- _What the exercise asks_: Looking at the records below, say how many lines include "foundation", and add nothing else.

- _Material provided_:
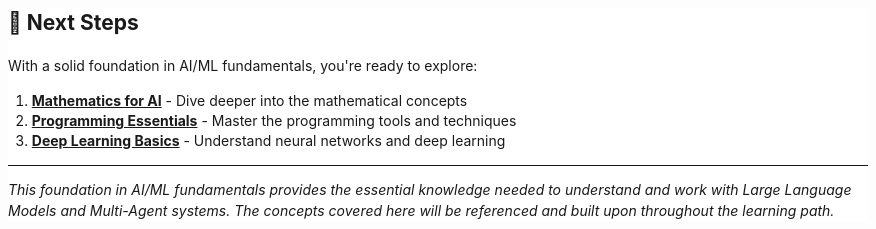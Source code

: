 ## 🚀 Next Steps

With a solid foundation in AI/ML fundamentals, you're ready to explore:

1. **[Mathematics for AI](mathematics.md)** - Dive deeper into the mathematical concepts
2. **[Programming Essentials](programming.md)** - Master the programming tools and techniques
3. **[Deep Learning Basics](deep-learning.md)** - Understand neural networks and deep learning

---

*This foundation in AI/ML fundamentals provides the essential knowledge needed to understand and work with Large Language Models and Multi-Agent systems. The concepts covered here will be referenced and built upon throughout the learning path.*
--
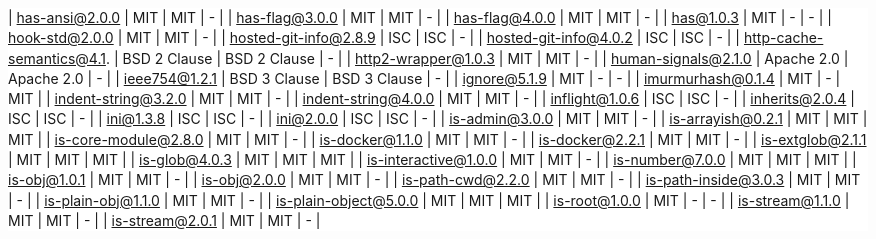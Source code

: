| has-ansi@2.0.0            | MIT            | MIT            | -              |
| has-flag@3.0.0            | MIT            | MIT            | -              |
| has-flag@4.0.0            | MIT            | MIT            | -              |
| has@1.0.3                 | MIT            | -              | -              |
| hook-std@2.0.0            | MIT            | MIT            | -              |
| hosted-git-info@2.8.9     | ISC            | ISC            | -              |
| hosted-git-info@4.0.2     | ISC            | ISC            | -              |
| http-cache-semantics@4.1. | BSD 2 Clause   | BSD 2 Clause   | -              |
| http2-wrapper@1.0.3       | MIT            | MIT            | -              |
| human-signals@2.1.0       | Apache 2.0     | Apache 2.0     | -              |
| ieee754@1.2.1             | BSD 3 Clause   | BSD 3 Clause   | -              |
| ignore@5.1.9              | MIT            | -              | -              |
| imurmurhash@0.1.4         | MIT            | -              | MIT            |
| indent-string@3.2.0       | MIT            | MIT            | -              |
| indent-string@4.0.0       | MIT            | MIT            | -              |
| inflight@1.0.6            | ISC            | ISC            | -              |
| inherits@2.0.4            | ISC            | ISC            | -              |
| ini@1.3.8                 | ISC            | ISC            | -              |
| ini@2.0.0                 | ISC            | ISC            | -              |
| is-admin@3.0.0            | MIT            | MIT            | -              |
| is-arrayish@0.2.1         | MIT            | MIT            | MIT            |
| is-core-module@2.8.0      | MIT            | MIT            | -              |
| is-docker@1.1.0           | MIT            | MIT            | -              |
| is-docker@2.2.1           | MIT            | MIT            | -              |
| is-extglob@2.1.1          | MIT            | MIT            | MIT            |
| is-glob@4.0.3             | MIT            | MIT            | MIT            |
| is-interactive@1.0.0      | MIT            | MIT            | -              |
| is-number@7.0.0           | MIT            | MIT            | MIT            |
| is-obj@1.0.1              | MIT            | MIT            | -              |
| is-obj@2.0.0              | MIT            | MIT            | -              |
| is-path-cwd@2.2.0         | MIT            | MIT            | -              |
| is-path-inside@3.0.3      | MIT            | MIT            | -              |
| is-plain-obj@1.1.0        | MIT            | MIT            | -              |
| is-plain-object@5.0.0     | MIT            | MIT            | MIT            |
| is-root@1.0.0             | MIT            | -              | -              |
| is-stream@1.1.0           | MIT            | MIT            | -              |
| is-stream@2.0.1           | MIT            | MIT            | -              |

- _Your solution_: 2